EXERCISE DETAILS
Once a line is found to contain "during", copy it out of the listing.

RECORDS FOR THIS TASK
◇ ◇ ◇
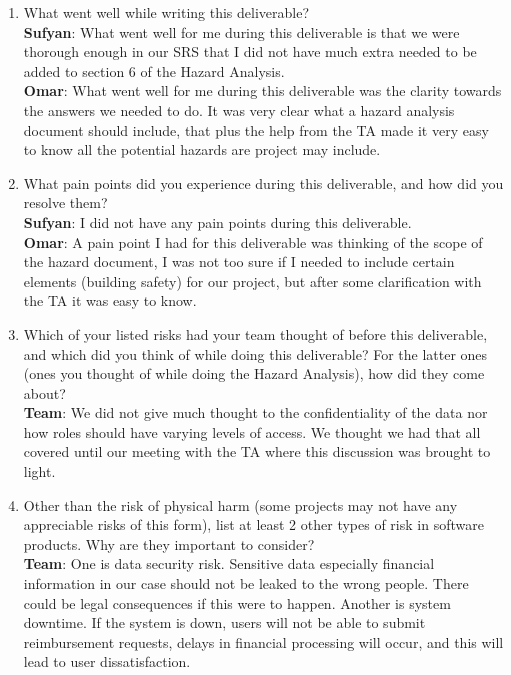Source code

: \documentclass{article}
\begin{document}
\begin{enumerate}
    \item What went well while writing this deliverable? \\ 
    \textbf{Sufyan}: What went well for me during this deliverable is that we were thorough enough in our SRS that I did not have much extra needed to be added to section 6 of the Hazard Analysis. \\
    \textbf{Omar}: What went well for me during this deliverable was the clarity towards the answers we needed to do. It was very clear what a hazard analysis document should include, that plus the help from the TA made it very easy to know all the potential hazards are project may include.  \\

    \item What pain points did you experience during this deliverable, and how
    did you resolve them? \\
    \textbf{Sufyan}: I did not have any pain points during this deliverable. \\
    \textbf{Omar}: A pain point I had for this deliverable was thinking of the scope of the hazard document, I was not too sure if I needed to include certain elements (building safety) for our project, but after some clarification with the TA it was easy to know.  \\

    \item Which of your listed risks had your team thought of before this
    deliverable, and which did you think of while doing this deliverable? For
    the latter ones (ones you thought of while doing the Hazard Analysis), how
    did they come about? \\
    \textbf{Team}: We did not give much thought to the confidentiality of the data nor how roles should have varying levels of access. We thought we had that all covered until our meeting with the TA where this discussion was brought to light.
    \item Other than the risk of physical harm (some projects may not have any
    appreciable risks of this form), list at least 2 other types of risk in
    software products. Why are they important to consider? \\
    \textbf{Team}: One is data security risk. Sensitive data especially financial information in our case should not be leaked to the wrong people. There could be legal consequences if this were to happen. Another is system downtime. If the system is down, users will not be able to submit reimbursement requests, delays in financial processing will occur, and this will lead to user dissatisfaction.
\end{enumerate}
\end{document}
◇ ◇ ◇
ANSWER AREA
    \textbf{Sufyan}: What went well for me during this deliverable is that we were thorough enough in our SRS that I did not have much extra needed to be added to section 6 of the Hazard Analysis. \\
    \textbf{Omar}: What went well for me during this deliverable was the clarity towards the answers we needed to do. It was very clear what a hazard analysis document should include, that plus the help from the TA made it very easy to know all the potential hazards are project may include.  \\
    \item What pain points did you experience during this deliverable, and how
    \textbf{Sufyan}: I did not have any pain points during this deliverable. \\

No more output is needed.